[Recorded data]
□ □ □ □ □ □ □

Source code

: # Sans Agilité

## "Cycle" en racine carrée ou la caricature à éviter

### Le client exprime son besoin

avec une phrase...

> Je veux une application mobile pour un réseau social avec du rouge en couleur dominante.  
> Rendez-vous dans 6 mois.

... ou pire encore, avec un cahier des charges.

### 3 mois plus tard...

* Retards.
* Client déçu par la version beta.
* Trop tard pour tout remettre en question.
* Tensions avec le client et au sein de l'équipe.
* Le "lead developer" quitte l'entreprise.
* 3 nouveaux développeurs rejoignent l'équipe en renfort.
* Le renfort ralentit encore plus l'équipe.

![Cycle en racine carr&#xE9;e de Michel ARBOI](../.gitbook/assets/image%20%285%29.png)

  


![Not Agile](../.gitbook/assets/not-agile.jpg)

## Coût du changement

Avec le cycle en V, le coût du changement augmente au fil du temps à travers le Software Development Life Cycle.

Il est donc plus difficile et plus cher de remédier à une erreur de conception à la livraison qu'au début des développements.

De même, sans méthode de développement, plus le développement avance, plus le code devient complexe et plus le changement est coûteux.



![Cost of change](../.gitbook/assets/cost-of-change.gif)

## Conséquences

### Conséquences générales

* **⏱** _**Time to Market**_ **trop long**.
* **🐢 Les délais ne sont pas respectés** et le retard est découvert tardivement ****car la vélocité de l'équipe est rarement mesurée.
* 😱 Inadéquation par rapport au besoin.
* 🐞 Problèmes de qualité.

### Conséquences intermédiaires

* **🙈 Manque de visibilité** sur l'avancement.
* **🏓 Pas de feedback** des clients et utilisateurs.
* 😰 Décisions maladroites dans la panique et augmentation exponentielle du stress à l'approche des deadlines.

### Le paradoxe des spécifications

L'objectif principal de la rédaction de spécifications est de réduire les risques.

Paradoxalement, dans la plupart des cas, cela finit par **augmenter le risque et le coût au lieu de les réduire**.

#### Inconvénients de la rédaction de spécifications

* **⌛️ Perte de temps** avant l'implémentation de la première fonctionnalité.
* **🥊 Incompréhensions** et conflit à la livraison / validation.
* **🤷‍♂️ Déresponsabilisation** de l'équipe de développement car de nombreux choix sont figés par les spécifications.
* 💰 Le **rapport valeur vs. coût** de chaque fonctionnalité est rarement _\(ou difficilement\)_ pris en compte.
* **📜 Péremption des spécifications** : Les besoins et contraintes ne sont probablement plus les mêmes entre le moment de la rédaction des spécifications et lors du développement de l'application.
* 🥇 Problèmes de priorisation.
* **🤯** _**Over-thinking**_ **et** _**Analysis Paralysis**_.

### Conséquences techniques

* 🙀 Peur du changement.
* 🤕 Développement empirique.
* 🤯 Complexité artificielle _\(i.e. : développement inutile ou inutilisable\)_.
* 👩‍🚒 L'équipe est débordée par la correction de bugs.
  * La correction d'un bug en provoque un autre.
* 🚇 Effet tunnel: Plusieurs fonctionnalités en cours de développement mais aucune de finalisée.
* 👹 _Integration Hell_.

□ □ □ □ □ □ □

## [WHAT YOU WILL DO]
Where a line of the data above includes "équipe", copy that line.

## [ANSWER SECTION]
* Tensions avec le client et au sein de l'équipe.
* 3 nouveaux développeurs rejoignent l'équipe en renfort.
* Le renfort ralentit encore plus l'équipe.
* **🐢 Les délais ne sont pas respectés** et le retard est découvert tardivement ****car la vélocité de l'équipe est rarement mesurée.
* **🤷‍♂️ Déresponsabilisation** de l'équipe de développement car de nombreux choix sont figés par les spécifications.
* 👩‍🚒 L'équipe est débordée par la correction de bugs.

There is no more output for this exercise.